Jeannine Hall Gailey, Disability Awareness Month, the Big Bill Spells Disaster, and Essay Writing, Plus a New Poem in Cave Wall Review
Funny how this thing done with pulleys and dumb-
bells is called resistance training: resistance
meaning the capacity to oppose or withstand
an obstacle or impeding force, the biggest one
in this case being your own body— each day toting
its limbs and organs around, so long carrying
brickloads of grief it’s forgotten how to let go of.Luisa A. Igloria, Weight
My Instagram followers will note that I read a lot while we were away, and I loved it. I wrote about 14 new poems…ok, drafts of poems.

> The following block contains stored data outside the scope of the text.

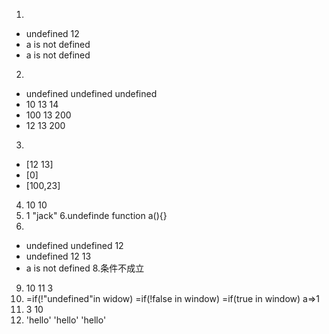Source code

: 1.
+ undefined 12
+ a is not defined
+ a is not defined
2.
+ undefined undefined undefined
+ 10 13 14
+ 100 13 200
+ 12 13 200
3.
+ [12 13]
+ [0]
+ [100,23]
4. 10 10
5. 1 "jack"
6.undefinde  function a(){}
7.
+ undefined undefined 12
+ undefined 12 13
+ a is not defined
8.条件不成立
9. 10 11 3
10. =if(!"undefined"in widow)
    =if(!false in window)
    =if(true in window)
    a=>1
11. 3 10
12. 'hello' 'hello' 'hello'


  
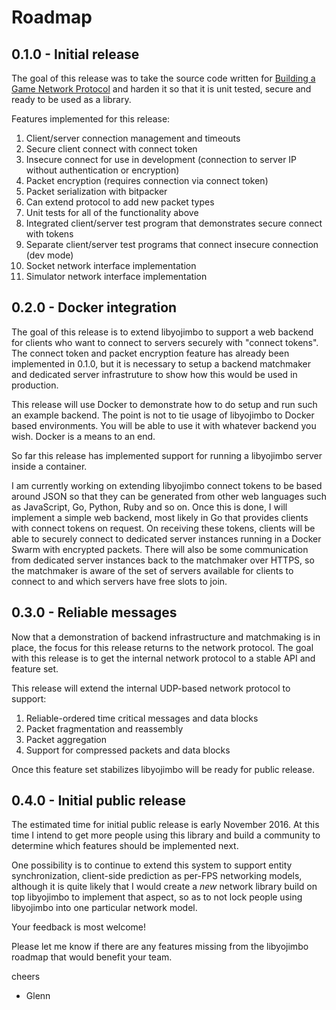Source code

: # Roadmap

## 0.1.0 - Initial release

The goal of this release was to take the source code written for [Building a Game Network Protocol](http://gafferongames.com/building-a-game-network-protocol/) and harden it so that it is unit tested, secure and ready to be used as a library.

Features implemented for this release:

1. Client/server connection management and timeouts
2. Secure client connect with connect token
3. Insecure connect for use in development (connection to server IP without authentication or encryption)
4. Packet encryption (requires connection via connect token)
5. Packet serialization with bitpacker
6. Can extend protocol to add new packet types
7. Unit tests for all of the functionality above
8. Integrated client/server test program that demonstrates secure connect with tokens
9. Separate client/server test programs that connect insecure connection (dev mode)
10. Socket network interface implementation
11. Simulator network interface implementation

## 0.2.0 - Docker integration

The goal of this release is to extend libyojimbo to support a web backend for clients who want to connect to servers securely with "connect tokens". The connect token and packet encryption feature has already been implemented in 0.1.0, but it is necessary to setup a backend matchmaker and dedicated server infrastruture to show how this would be used in production. 

This release will use Docker to demonstrate how to do setup and run such an example backend. The point is not to tie usage of libyojimbo to Docker based environments. You will be able to use it with whatever backend you wish. Docker is a means to an end.

So far this release has implemented support for running a libyojimbo server inside a container.

I am currently working on extending libyojimbo connect tokens to be based around JSON so that they can be generated from other web languages such as JavaScript, Go, Python, Ruby and so on. Once this is done, I will implement a simple web backend, most likely in Go that provides clients with connect tokens on request. On receiving these tokens, clients will be able to securely connect to dedicated server instances running in a Docker Swarm with encrypted packets. There will also be some communication from dedicated server instances back to the matchmaker over HTTPS, so the matchmaker is aware of the set of servers available for clients to connect to and which servers have free slots to join.

## 0.3.0 - Reliable messages

Now that a demonstration of backend infrastructure and matchmaking is in place, the focus for this release returns to the network protocol. The goal with this release is to get the internal network protocol to a stable API and feature set.

This release will extend the internal UDP-based network protocol to support: 

1. Reliable-ordered time critical messages and data blocks
2. Packet fragmentation and reassembly
3. Packet aggregation
4. Support for compressed packets and data blocks

Once this feature set stabilizes libyojimbo will be ready for public release.

## 0.4.0 - Initial public release

The estimated time for initial public release is early November 2016. At this time I intend to get more people using this library and build a community to determine which features should be implemented next.

One possibility is to continue to extend this system to support entity synchronization, client-side prediction as per-FPS networking models, although it is quite likely that I would create a *new* network library build on top libyojimbo to implement that aspect, so as to not lock people using libyojimbo into one particular network model.

Your feedback is most welcome! 

Please let me know if there are any features missing from the libyojimbo roadmap that would benefit your team.

cheers

- Glenn
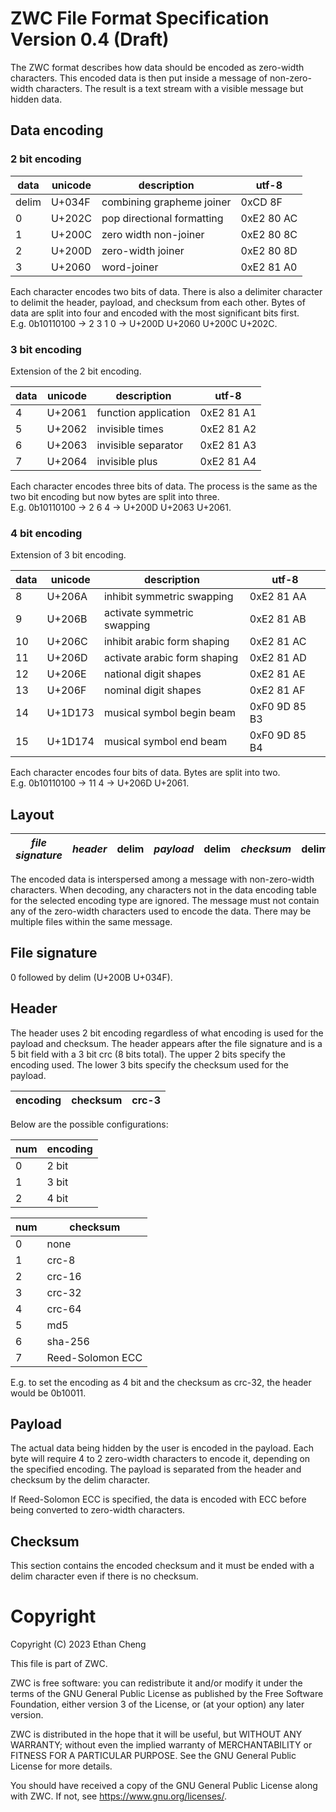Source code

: # ZWC File Format Specification Version 0.4 (Draft)


The ZWC format describes how data should be encoded as zero-width characters.
This encoded data is then put inside a message of non-zero-width characters.
The result is a text stream with a visible message but hidden data.

## Data encoding

### 2 bit encoding

| data  | unicode |        description         |   utf-8    |
|-------|---------|----------------------------|------------|
| delim | U+034F  | combining grapheme joiner  | 0xCD 8F    |
| 0     | U+202C  | pop directional formatting | 0xE2 80 AC |
| 1     | U+200C  | zero width non-joiner      | 0xE2 80 8C |
| 2     | U+200D  | zero-width joiner          | 0xE2 80 8D |
| 3     | U+2060  | word-joiner                | 0xE2 81 A0 |

Each character encodes two bits of data. There is also a delimiter character
to delimit the header, payload, and checksum from each other. Bytes of data are
split into four and encoded with the most significant bits first.  
E.g. 0b10110100 -> 2 3 1 0 -> U+200D U+2060 U+200C U+202C.

### 3 bit encoding

Extension of the 2 bit encoding.

| data | unicode |     description      |   utf-8    |
|------|---------|----------------------|------------|
|    4 | U+2061  | function application | 0xE2 81 A1 |
|    5 | U+2062  | invisible times      | 0xE2 81 A2 |
|    6 | U+2063  | invisible separator  | 0xE2 81 A3 |
|    7 | U+2064  | invisible plus       | 0xE2 81 A4 |

Each character encodes three bits of data. The process is the same as the two
bit encoding but now bytes are split into three.  
E.g. 0b10110100 -> 2 6 4 -> U+200D U+2063 U+2061.

### 4 bit encoding

Extension of 3 bit encoding.

| data | unicode |         description          |     utf-8     |
|------|---------|------------------------------|---------------|
|    8 | U+206A  | inhibit symmetric swapping   | 0xE2 81 AA    |
|    9 | U+206B  | activate symmetric swapping  | 0xE2 81 AB    |
|   10 | U+206C  | inhibit arabic form shaping  | 0xE2 81 AC    |
|   11 | U+206D  | activate arabic form shaping | 0xE2 81 AD    |
|   12 | U+206E  | national digit shapes        | 0xE2 81 AE    |
|   13 | U+206F  | nominal digit shapes         | 0xE2 81 AF    |
|   14 | U+1D173 | musical symbol begin beam    | 0xF0 9D 85 B3 |
|   15 | U+1D174 | musical symbol end beam      | 0xF0 9D 85 B4 |

Each character encodes four bits of data. Bytes are split into two.  
E.g. 0b10110100 -> 11 4 -> U+206D U+2061.

## Layout

| *file signature* | *header* | delim | *payload* | delim | *checksum* | delim |
|------------------|----------|-------|-----------|-------|------------|-------|

The encoded data is interspersed among a message with non-zero-width characters.
When decoding, any characters not in the data encoding table for the selected
encoding type are ignored. The message must not contain any of the zero-width
characters used to encode the data. There may be multiple files within the same
message.

## File signature

0 followed by delim (U+200B U+034F).

## Header

The header uses 2 bit encoding regardless of what encoding is used for the
payload and checksum. The header appears after the file signature and is a
5 bit field with a 3 bit crc (8 bits total). The upper 2 bits specify the
encoding used. The lower 3 bits specify the checksum used for the payload.

| encoding | checksum | crc-3 |
|----------|----------|-------|

Below are the possible configurations:

| num | encoding |
|-----|----------|
|   0 | 2 bit    |
|   1 | 3 bit    |
|   2 | 4 bit    |

| num |     checksum     |
|-----|------------------|
|   0 | none             |
|   1 | crc-8            |
|   2 | crc-16           |
|   3 | crc-32           |
|   4 | crc-64           |
|   5 | md5              |
|   6 | sha-256          |
|   7 | Reed-Solomon ECC |

E.g. to set the encoding as 4 bit and the checksum as crc-32, the header would
be 0b10011.

## Payload

The actual data being hidden by the user is encoded in the payload. Each byte
will require 4 to 2 zero-width characters to encode it, depending on the
specified encoding. The payload is separated from the header and checksum by
the delim character.

If Reed-Solomon ECC is specified, the data is encoded with ECC before being
converted to zero-width characters.

## Checksum

This section contains the encoded checksum and it must be ended with a delim
character even if there is no checksum.

# Copyright

Copyright (C) 2023 Ethan Cheng

This file is part of ZWC.

ZWC is free software: you can redistribute it and/or modify it under the
terms of the GNU General Public License as published by the Free Software
Foundation, either version 3 of the License, or (at your option) any
later version.

ZWC is distributed in the hope that it will be useful, but WITHOUT ANY
WARRANTY; without even the implied warranty of MERCHANTABILITY or FITNESS
FOR A PARTICULAR PURPOSE. See the GNU General Public License for more
details.

You should have received a copy of the GNU General Public License along
with ZWC. If not, see <https://www.gnu.org/licenses/>.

Some of which may never make it out of first gear, but I have high hopes for 3 or 4. I made some notes and ideas for a few more, so I think the universe is telling me that I need to quit my day job and spend my days reading and writing. Easy.
I presume the funding for that will be earned via poetry. I’ll check my next ALCS statement.

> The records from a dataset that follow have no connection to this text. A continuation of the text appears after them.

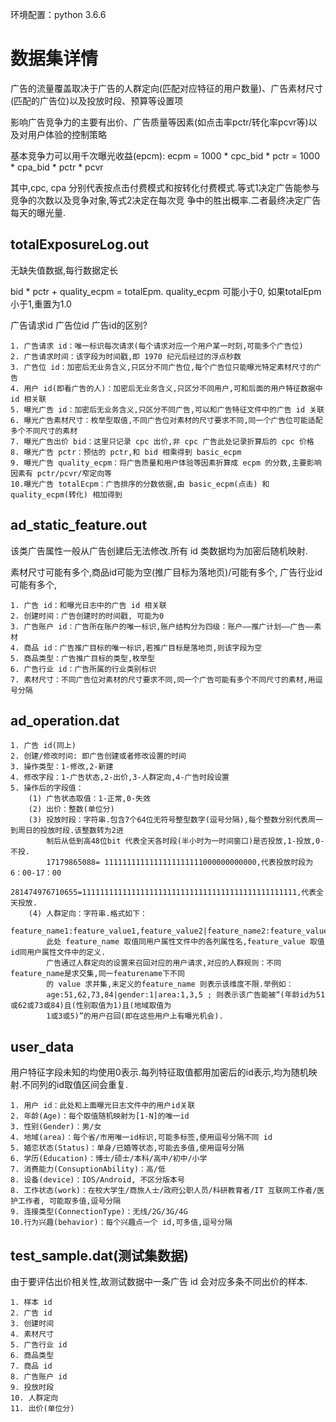 环境配置：python 3.6.6


# 数据集详情

广告的流量覆盖取决于广告的人群定向(匹配对应特征的用户数量)、广告素材尺寸(匹配的广告位)以及投放时段、预算等设置项

影响广告竞争力的主要有出价、广告质量等因素(如点击率pctr/转化率pcvr等)以及对用户体验的控制策略

基本竞争力可以用千次曝光收益(epcm):
    ecpm = 1000 * cpc_bid * pctr = 1000 * cpa_bid * pctr * pcvr

其中,cpc, cpa 分别代表按点击付费模式和按转化付费模式.等式1决定广告能参与竞争的次数以及竞争对象,等式2决定在每次竞
争中的胜出概率.二者最终决定广告每天的曝光量.


## totalExposureLog.out
无缺失值数据,每行数据定长

bid * pctr + quality_ecpm = totalEpm.  quality_ecpm 可能小于0, 如果totalEpm小于1,重置为1.0

广告请求id  广告位id  广告id的区别?

    1. 广告请求 id：唯一标识每次请求(每个请求对应一个用户某一时刻,可能多个广告位)
    2. 广告请求时间：该字段为时间戳,即 1970 纪元后经过的浮点秒数
    3. 广告位 id：加密后无业务含义,只区分不同广告位,每个广告位只能曝光特定素材尺寸的广告
    4. 用户 id(即看广告的人)：加密后无业务含义,只区分不同用户,可和后面的用户特征数据中 id 相关联
    5. 曝光广告 id：加密后无业务含义,只区分不同广告,可以和广告特征文件中的广告 id 关联
    6. 曝光广告素材尺寸：枚举型取值,不同广告位对素材的尺寸要求不同,同一个广告位可能适配多个不同尺寸的素材
    7. 曝光广告出价 bid：这里只记录 cpc 出价,非 cpc 广告此处记录折算后的 cpc 价格
    8. 曝光广告 pctr：预估的 pctr,和 bid 相乘得到 basic_ecpm
    9. 曝光广告 quality_ecpm：将广告质量和用户体验等因素折算成 ecpm 的分数,主要影响因素有 pctr/pcvr/窄定向等
    10.曝光广告 totalEcpm：广告排序的分数依据,由 basic_ecpm(点击) 和 quality_ecpm(转化) 相加得到


## ad_static_feature.out
该类广告属性一般从广告创建后无法修改.所有 id 类数据均为加密后随机映射.

素材尺寸可能有多个,商品id可能为空(推广目标为落地页)/可能有多个, 广告行业id可能有多个,

    1. 广告 id：和曝光日志中的广告 id 相关联
    2. 创建时间：广告创建时的时间戳, 可能为0
    3. 广告账户 id：广告所在账户的唯一标识,账户结构分为四级：账户——推广计划——广告——素材
    4. 商品 id：广告推广目标的唯一标识,若推广目标是落地页,则该字段为空
    5. 商品类型：广告推广目标的类型,枚举型
    6. 广告行业 id：广告所属的行业类别标识
    7. 素材尺寸：不同广告位对素材的尺寸要求不同,同一个广告可能有多个不同尺寸的素材,用逗号分隔


## ad_operation.dat

    1. 广告 id(同上)
    2. 创建/修改时间: 即广告创建或者修改设置的时间
    3. 操作类型：1-修改,2-新建
    4. 修改字段：1-广告状态,2-出价,3-人群定向,4-广告时段设置
    5. 操作后的字段值：
        (1) 广告状态取值：1-正常,0-失效
        (2) 出价：整数(单位分)
        (3) 投放时段：字符串.包含7个64位无符号整型数字(逗号分隔),每个整数分别代表周一到周日的投放时段.该整数转为2进
            制后从低到高48位bit 代表全天各时段(半小时为一时间窗口)是否投放,1-投放,0-不投.
            17179865088= 1111111111111111111111000000000000,代表投放时段为 6：00-17：00
            281474976710655=111111111111111111111111111111111111111111111111,代表全天投放.
        (4) 人群定向：字符串.格式如下：
            feature_name1:feature_value1,feature_value2|feature_name2:feature_value3,feature_value4|…
            此处 feature_name 取值同用户属性文件中的各列属性名,feature_value 取值id同用户属性文件中的定义.
            广告通过人群定向的设置来召回对应的用户请求,对应的人群规则：不同feature_name是求交集,同一featurename下不同
            的 value 求并集,未定义的feature_name 则表示该维度不限.举例如：
            age:51,62,73,84|gender:1|area:1,3,5 ; 则表示该广告能被“(年龄id为51或62或73或84)且(性别取值为1)且(地域取值为
            1或3或5)”的用户召回(即在这些用户上有曝光机会).


## user_data
用户特征字段未知的均使用0表示.每列特征取值都用加密后的id表示,均为随机映射.不同列的id取值区间会重复.

    1. 用户 id：此处和上面曝光日志文件中的用户id关联
    2. 年龄(Age)：每个取值随机映射为[1-N]的唯一id
    3. 性别(Gender)：男/女
    4. 地域(area)：每个省/市用唯一id标识,可能多标签,使用逗号分隔不同 id
    5. 婚恋状态(Status)：单身/已婚等状态,可能去多值,使用逗号分隔
    6. 学历(Education)：博士/硕士/本科/高中/初中/小学
    7. 消费能力(ConsuptionAbility)：高/低
    8. 设备(device)：IOS/Android, 不区分版本号
    8. 工作状态(work)：在校大学生/商旅人士/政府公职人员/科研教育者/IT 互联网工作者/医护工作者, 可能取多值,逗号分隔
    9. 连接类型(ConnectionType)：无线/2G/3G/4G
    10.行为兴趣(behavior)：每个兴趣点一个 id,可多值,逗号分隔


## test_sample.dat(测试集数据)
由于要评估出价相关性,故测试数据中一条广告 id 会对应多条不同出价的样本.

    1. 样本 id
    2. 广告 id
    3. 创建时间
    4. 素材尺寸
    5. 广告行业 id
    6. 商品类型
    7. 商品 id
    8. 广告账户 id
    9. 投放时段
    10. 人群定向
    11. 出价(单位分)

While that doesn’t necessarily mean I have to become a billionaire to do it, I decided I’d be a terrible billionaire while I was away because I hate wearing suncream. There was a logic in there somewhere, but perhaps also several cocktails, so let’s move on.
Mat Riches, Hats off to Klaus
This week I am grateful for friends who have gone on walks with me, met me for coffee (which is often tea or water, but I call it coffee nonetheless), rung me just to say hello, and hugged me when we found ourselves brought together for a special occasion.
Here’s to hearing yourself think and finding the joy in sharing time with others.
Because I have started thinking about a possible entry for Poetry Archive NOW WordView 2025 here’s a poem that I enjoyed entering in the past. It’s about the pond in the park in Herne Bay. My brother and I used to canoe on it, my sister and I saw a gull eat a duckling after swooping for bread, and each visit home includes a walk to see if the terrapin is basking on the rock by the island. This poem was written after my sister rang me one day to tell me that the terrapin was not there but that she had seen an abandoned doll floating peacefully in the water.
[…]
Her long hair floats out like golden pondweed,
and she looks happy the abandoned doll;
eyes wide, eyelashes still curled,
that mouth.As if she doesn’t even know
she was thrown in,
left behind.Sue Finch, HOW IT STARTED, HOW IT’S GOING
A few weeks ago, my poem “The world has not been cruel to him yet” went a bit viral.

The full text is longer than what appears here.